Oct 11, 2013

24FPS @ LFF 2013 Wounded

Dir: Fernando Franco
Films about mental illness tend to come in two distinct flavours.  There is the bleak as fuck version, most often complete with tragic and/or bloody ending or the wackier version (see Silver Linings Playbook, large sections of which could be re-titled 'Mental Illness Ain't It Kooky?')  Wounded does not fall into either of these categories.  This is where I have to inform you that, while I've no desire to start writing like Harry Knowles, this review is going to have to get much more personal than I would usually allow, because that's the only way to tell you how Wounded affected me.

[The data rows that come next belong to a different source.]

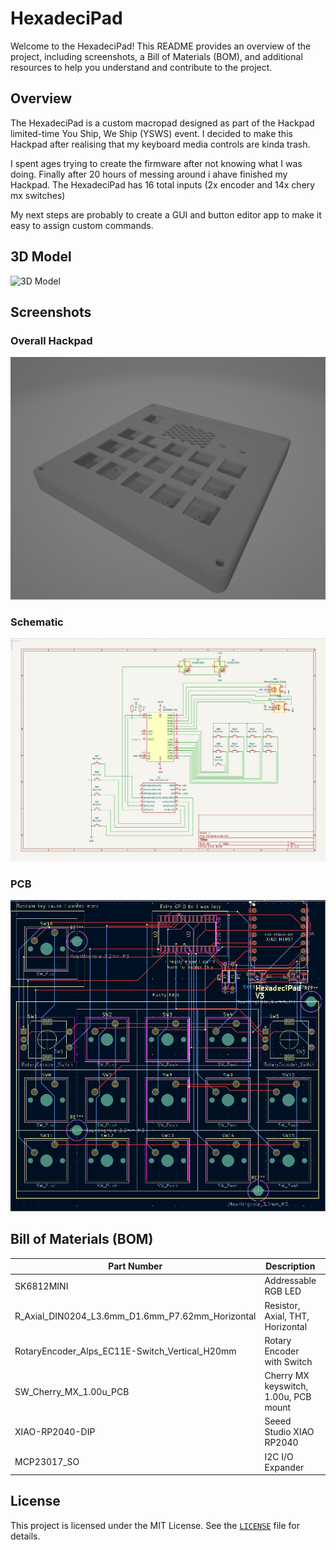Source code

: # HexadeciPad

Welcome to the HexadeciPad! This README provides an overview of the project, including screenshots, a Bill of Materials (BOM), and additional resources to help you understand and contribute to the project.

## Overview

The HexadeciPad is a custom macropad designed as part of the Hackpad limited-time You Ship, We Ship (YSWS) event. I decided to make this Hackpad after realising that my keyboard media controls are kinda trash.

I spent ages trying to create the firmware after not knowing what I was doing. Finally after 20 hours of messing around i ahave finished my Hackpad. The HexadeciPad has 16 total inputs (2x encoder and 14x chery mx switches)

My next steps are probably to create a GUI and button editor app to make it easy to assign custom commands.

## 3D Model

![3D Model](https://viewscreen.githubusercontent.com/view/solid?url=https%3a%2f%2fraw.githubusercontent.com%2fskalnik%2fsecret-bear-clip%2fmaster%2fstl%2fclip.stl)

## Screenshots

### Overall Hackpad
![Overall Hackpad](images/overall_hackpad.png)

### Schematic
![Schematic](images/schematic.png)

### PCB
![PCB](images/pcb.png)


## Bill of Materials (BOM)

| Part Number                | Description                                      | Quantity |
|----------------------------|--------------------------------------------------|----------|
| SK6812MINI                 | Addressable RGB LED                              | 2        |
| R_Axial_DIN0204_L3.6mm_D1.6mm_P7.62mm_Horizontal | Resistor, Axial, THT, Horizontal | 2        |
| RotaryEncoder_Alps_EC11E-Switch_Vertical_H20mm | Rotary Encoder with Switch | 2        |
| SW_Cherry_MX_1.00u_PCB     | Cherry MX keyswitch, 1.00u, PCB mount             | 14       |
| XIAO-RP2040-DIP            | Seeed Studio XIAO RP2040                         | 1        |
| MCP23017_SO                | I2C I/O Expander                                 | 1        |


## License

This project is licensed under the MIT License. See the [`LICENSE`](LICENSE ) file for details.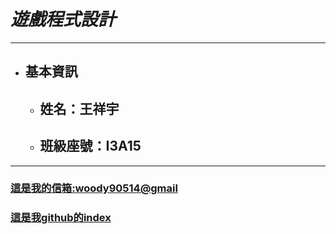 # *遊戲程式設計*

***
* ## 基本資訊
    * ## 姓名：王祥宇
    * ## 班級座號：I3A15
***
### [這是我的信箱:woody90514@gmail](mailto:woody90514@gmail.com)
### [這是我github的index](https://flyyu5683.github.io/CGhws/index.html)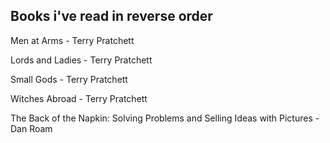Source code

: ## Books i've read in reverse order

Men at Arms - Terry Pratchett

Lords and Ladies - Terry Pratchett

Small Gods - Terry Pratchett

Witches Abroad - Terry Pratchett

The Back of the Napkin: Solving Problems and Selling Ideas with Pictures - Dan Roam
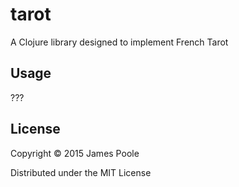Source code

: # tarot

A Clojure library designed to implement French Tarot

## Usage

???

## License

Copyright © 2015 James Poole

Distributed under the MIT License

The film is essentially a character study of Ana Ortega (Marian Alvarez), an ambulance driver in her late twenties who – though apparently undiagnosed – is clearly suffering with severe depression and anxiety attacks, causing her to self harm, shut herself away and sometimes lash out at people.  Over about six months, Wounded follows Ana's attempts to lead a relatively normal life, without people knowing that she's unwell.

This is where it has to get personal.  For most of my twenties, and still to a thankfully lesser degree, I suffered with severe anxiety and depression.  I was never as bad as Ana, I never self-harmed but I think it was movies, as much as anything, that helped get me through.  Coming from this standpoint I can say that Marian Alvarez' performance as Ana comes as close as anything I've ever seen to showing what my experience of depression was.  

I knew the film was going to engage me personally right from the start, when Ana has a panic attack at work, but hides it from her co-worker Jaime.  This is something I did regularly, and it took me viscerally back to those moments.  Here and in the rest of the film Alvarez is sensational.  She does a great deal with very little.  Small moments; a gesture here, a look there, tell a great deal about what is going through her head and how she's trying to keep it from coming to the surface.  When it does boil over it is powerful, but always real and not overplayed.  Her frustration after lying to end an online chat with a friend, for example, also struck a deeply personal chord.  I've done that, and reacted like that.  Personal experience or not, I suspect most will still think Alvarez does a sterling job here, establishing herself as a name to watch.

Director Fernando Franco clearly has a firm hand on the performances, as he gets similarly outstanding, naturalistic, work from the actors around Alvarez.  Rosana Pastor puts in an especially good performance as Ana's mother, who is all unspoken concern.  She clearly loves and worries about her daughter, but it's almost as if she asks about the self-harm that will make it real for her.

The key to the film is that, as difficult as she can be, you always root for Ana and want her to be okay.  Franco and Alvarez achieve this by breaking out of the bleakness to show Ana's efforts to maintain a normal life.  You can sometimes see behind the depression, whether it be through the way she works with a favourite patient who has dementia or her playful response to a suitor at a work party.  Sometimes we also see how depression twists those moments, leading her to passionless sex or occasional drug abuse, and those moments are wrenching.

There is little narrative shape here and that's a good thing, it means that Wounded steers away from offering easy answers for why Ana is depressed (there are hints that it may have something to do with her Father, but nothing concrete) or for how she can finally beat it.  That's not to say that this isn't a hopeful film, I think it ultimately is, but it's a film about a process that looks at only a small part of that process.  

With it's stark imagery, limited narrative, downbeat story and unresolved ending some will find Wounded a difficult experience.  I certainly did, but the very difficulty of watching it, the regularity with which it pricked at painful memories, was proof to me of how strong and how affecting both the film and Marian Alvarez' performance (which is worth the price of admission by itself) really are.  I'm sure my grade is slightly coloured by the level on which I personally engaged with this film, but I don't think I can honestly give it a lower score.